## The task
Look over the data below and give the number of lines containing the word "begin", with no other words.

## Given information
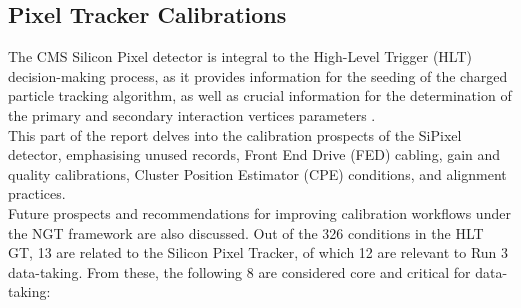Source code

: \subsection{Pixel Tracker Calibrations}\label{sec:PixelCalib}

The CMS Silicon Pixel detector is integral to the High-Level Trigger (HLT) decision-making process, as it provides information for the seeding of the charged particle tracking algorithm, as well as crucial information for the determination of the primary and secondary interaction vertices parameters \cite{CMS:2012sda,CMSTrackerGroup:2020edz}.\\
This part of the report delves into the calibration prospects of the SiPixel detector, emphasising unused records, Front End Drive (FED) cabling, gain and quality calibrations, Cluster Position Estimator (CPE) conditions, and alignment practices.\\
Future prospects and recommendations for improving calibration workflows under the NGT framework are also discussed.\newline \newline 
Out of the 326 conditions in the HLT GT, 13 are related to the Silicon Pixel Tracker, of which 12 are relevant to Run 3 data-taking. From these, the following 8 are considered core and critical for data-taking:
* * *
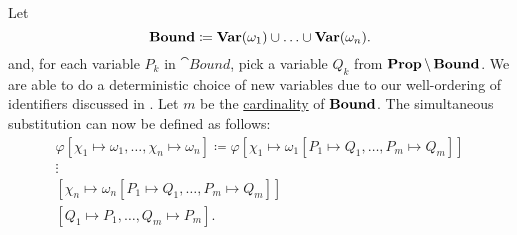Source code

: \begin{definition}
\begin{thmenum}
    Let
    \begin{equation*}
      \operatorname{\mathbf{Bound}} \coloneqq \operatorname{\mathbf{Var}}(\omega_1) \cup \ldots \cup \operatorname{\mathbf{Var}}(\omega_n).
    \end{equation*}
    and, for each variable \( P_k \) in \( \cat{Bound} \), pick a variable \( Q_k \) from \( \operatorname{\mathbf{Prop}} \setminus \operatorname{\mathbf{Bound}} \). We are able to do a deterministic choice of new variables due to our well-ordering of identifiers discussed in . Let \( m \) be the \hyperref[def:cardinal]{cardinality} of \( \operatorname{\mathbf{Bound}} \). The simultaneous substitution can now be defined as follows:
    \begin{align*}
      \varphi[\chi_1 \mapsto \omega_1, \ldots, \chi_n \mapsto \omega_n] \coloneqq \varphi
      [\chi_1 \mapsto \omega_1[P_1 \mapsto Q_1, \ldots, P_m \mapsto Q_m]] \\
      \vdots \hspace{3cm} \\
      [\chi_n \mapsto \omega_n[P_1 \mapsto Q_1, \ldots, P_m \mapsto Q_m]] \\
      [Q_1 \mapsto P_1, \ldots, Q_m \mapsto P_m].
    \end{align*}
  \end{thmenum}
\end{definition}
---
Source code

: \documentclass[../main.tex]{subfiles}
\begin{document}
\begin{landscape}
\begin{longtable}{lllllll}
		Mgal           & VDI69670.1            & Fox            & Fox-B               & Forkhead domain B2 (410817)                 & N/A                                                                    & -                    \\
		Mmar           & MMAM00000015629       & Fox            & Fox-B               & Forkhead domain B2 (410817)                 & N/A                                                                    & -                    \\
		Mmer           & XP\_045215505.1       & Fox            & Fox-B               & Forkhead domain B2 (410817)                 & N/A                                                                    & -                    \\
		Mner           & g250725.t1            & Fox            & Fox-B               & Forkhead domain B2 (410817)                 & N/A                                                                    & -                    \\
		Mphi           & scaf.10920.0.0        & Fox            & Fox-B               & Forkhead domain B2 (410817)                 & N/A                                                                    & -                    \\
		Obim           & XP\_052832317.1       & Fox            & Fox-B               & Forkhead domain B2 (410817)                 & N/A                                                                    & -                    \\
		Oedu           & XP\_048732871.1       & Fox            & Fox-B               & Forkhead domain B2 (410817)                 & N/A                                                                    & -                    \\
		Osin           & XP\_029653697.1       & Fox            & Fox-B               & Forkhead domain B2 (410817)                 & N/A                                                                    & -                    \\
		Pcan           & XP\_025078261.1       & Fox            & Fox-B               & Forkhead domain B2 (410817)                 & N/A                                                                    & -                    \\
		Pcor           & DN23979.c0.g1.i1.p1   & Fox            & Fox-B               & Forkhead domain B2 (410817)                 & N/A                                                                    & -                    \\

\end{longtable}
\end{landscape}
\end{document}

## Answer to the problem
7